§ Task to complete:
Narrow the data below down to the lines containing "which".

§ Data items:
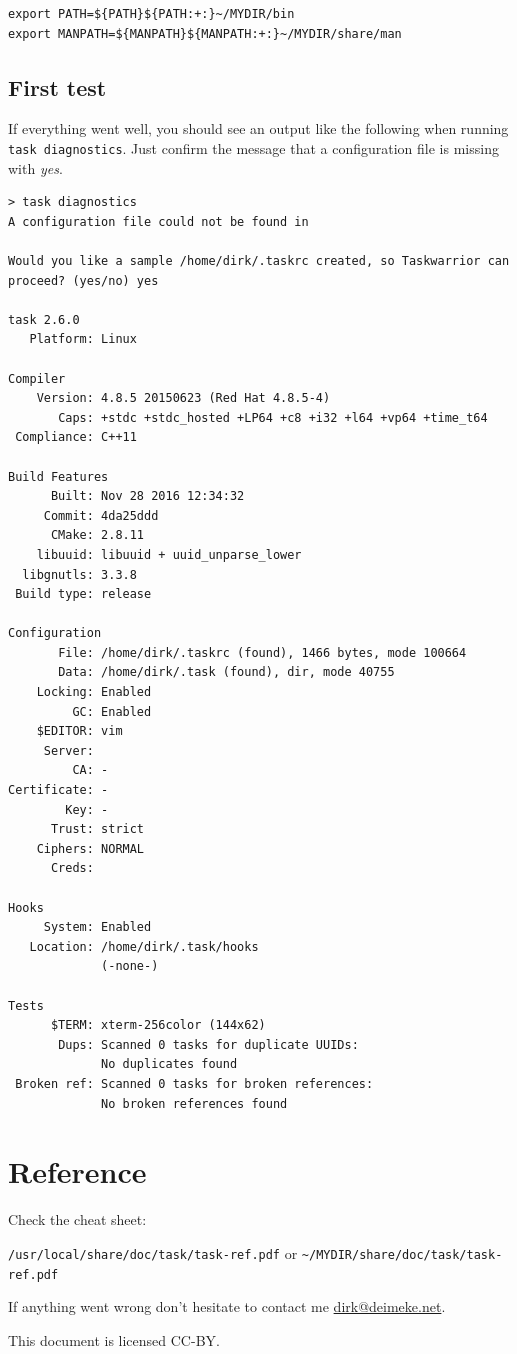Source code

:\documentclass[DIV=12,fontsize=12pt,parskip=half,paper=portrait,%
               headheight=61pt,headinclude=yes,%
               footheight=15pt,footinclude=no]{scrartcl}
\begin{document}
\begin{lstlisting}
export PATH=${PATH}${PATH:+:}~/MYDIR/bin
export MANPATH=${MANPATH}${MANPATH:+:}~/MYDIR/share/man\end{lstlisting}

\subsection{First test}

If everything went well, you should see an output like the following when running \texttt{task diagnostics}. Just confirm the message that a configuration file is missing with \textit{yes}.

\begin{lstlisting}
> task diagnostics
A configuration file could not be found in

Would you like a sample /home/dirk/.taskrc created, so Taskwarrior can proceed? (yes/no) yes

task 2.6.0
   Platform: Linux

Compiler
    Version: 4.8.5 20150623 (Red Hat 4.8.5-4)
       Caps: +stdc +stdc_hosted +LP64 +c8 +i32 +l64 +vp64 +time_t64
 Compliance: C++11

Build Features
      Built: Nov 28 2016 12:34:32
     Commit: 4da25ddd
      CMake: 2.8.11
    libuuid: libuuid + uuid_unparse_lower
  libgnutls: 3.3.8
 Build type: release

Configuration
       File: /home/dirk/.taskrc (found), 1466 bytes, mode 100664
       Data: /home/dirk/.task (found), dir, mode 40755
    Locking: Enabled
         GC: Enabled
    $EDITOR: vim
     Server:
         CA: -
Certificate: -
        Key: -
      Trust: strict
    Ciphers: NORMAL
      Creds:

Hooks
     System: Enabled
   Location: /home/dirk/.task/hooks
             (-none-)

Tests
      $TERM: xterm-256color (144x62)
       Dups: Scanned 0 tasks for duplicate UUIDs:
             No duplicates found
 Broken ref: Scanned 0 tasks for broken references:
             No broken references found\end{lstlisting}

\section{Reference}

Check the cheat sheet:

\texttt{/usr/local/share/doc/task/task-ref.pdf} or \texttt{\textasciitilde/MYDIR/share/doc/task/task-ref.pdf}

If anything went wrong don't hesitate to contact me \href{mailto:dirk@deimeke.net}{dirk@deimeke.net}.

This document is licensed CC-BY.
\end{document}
--
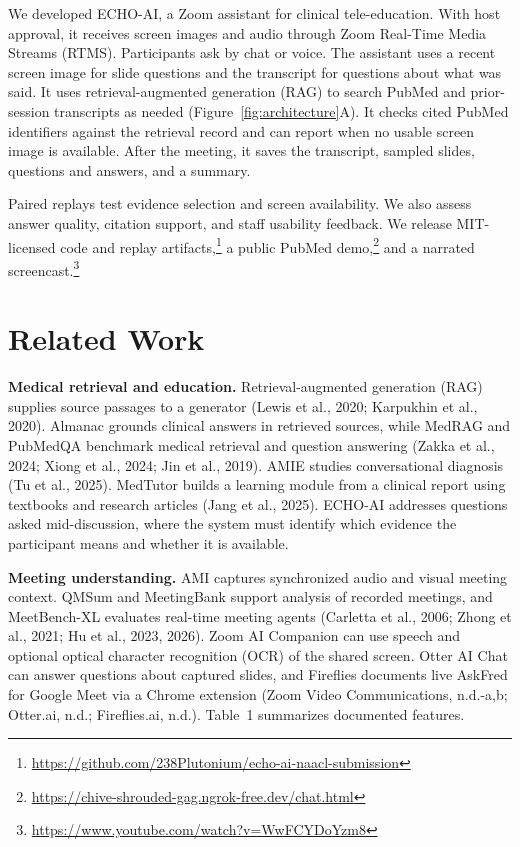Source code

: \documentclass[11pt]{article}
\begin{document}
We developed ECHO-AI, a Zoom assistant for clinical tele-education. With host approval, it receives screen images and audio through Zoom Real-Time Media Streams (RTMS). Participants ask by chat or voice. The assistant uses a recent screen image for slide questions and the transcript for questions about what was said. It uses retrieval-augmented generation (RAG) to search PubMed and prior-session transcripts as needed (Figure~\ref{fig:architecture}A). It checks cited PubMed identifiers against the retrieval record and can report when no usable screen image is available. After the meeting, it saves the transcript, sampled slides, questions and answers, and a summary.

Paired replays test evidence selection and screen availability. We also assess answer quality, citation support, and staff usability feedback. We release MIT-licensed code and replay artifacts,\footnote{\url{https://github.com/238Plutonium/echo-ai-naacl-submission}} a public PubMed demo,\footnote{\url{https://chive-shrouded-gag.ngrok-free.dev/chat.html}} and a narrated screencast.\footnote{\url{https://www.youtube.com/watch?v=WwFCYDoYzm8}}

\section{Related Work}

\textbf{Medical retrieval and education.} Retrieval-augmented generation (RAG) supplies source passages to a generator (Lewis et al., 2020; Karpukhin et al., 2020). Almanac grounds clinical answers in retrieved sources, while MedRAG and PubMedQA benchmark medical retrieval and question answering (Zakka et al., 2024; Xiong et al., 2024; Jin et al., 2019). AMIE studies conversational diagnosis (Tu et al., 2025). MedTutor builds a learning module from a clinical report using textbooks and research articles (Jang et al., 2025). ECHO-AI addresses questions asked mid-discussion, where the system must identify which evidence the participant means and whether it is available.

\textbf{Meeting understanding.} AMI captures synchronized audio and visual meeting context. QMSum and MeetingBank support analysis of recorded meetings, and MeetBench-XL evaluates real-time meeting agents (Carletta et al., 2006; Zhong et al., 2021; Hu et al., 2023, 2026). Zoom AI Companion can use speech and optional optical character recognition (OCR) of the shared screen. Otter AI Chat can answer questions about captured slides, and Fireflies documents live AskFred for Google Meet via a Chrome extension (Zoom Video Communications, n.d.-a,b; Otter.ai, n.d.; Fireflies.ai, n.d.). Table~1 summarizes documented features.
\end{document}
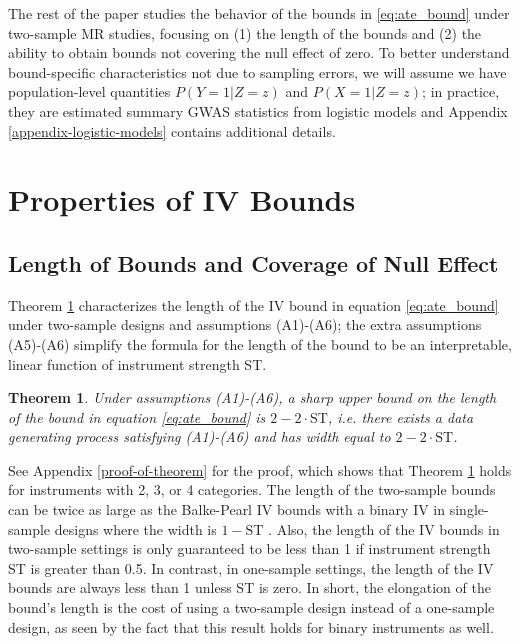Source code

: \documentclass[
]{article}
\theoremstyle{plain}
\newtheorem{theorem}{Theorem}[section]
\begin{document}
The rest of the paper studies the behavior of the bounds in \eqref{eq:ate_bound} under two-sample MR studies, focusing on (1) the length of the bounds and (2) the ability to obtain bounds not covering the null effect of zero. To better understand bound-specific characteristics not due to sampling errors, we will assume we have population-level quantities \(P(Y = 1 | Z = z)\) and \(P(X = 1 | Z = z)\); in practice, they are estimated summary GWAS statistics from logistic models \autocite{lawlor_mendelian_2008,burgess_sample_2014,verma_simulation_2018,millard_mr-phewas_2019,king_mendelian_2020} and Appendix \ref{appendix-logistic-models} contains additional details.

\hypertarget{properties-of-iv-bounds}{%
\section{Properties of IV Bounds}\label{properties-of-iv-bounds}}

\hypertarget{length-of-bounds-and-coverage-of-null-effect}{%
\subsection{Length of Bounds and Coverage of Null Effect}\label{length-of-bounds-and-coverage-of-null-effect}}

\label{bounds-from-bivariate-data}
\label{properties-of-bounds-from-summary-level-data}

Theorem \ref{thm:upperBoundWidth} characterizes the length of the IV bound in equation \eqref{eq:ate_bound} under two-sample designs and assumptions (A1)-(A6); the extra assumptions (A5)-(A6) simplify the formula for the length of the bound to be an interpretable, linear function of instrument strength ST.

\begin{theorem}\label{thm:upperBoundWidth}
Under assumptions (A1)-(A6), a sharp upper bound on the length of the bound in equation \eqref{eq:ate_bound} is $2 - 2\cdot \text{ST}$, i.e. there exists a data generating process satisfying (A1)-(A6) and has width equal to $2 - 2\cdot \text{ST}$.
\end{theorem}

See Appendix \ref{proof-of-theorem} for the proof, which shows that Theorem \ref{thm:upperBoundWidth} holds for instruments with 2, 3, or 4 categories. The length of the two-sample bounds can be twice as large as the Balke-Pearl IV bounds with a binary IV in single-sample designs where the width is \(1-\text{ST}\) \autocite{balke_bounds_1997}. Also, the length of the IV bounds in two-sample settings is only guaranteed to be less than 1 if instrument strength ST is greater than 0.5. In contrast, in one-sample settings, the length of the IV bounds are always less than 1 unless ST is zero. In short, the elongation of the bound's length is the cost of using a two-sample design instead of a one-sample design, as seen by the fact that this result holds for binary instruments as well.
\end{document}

§ Solution to this problem:
\textbf{Medical retrieval and education.} Retrieval-augmented generation (RAG) supplies source passages to a generator (Lewis et al., 2020; Karpukhin et al., 2020). Almanac grounds clinical answers in retrieved sources, while MedRAG and PubMedQA benchmark medical retrieval and question answering (Zakka et al., 2024; Xiong et al., 2024; Jin et al., 2019). AMIE studies conversational diagnosis (Tu et al., 2025). MedTutor builds a learning module from a clinical report using textbooks and research articles (Jang et al., 2025). ECHO-AI addresses questions asked mid-discussion, where the system must identify which evidence the participant means and whether it is available.
See Appendix \ref{proof-of-theorem} for the proof, which shows that Theorem \ref{thm:upperBoundWidth} holds for instruments with 2, 3, or 4 categories. The length of the two-sample bounds can be twice as large as the Balke-Pearl IV bounds with a binary IV in single-sample designs where the width is \(1-\text{ST}\) \autocite{balke_bounds_1997}. Also, the length of the IV bounds in two-sample settings is only guaranteed to be less than 1 if instrument strength ST is greater than 0.5. In contrast, in one-sample settings, the length of the IV bounds are always less than 1 unless ST is zero. In short, the elongation of the bound's length is the cost of using a two-sample design instead of a one-sample design, as seen by the fact that this result holds for binary instruments as well.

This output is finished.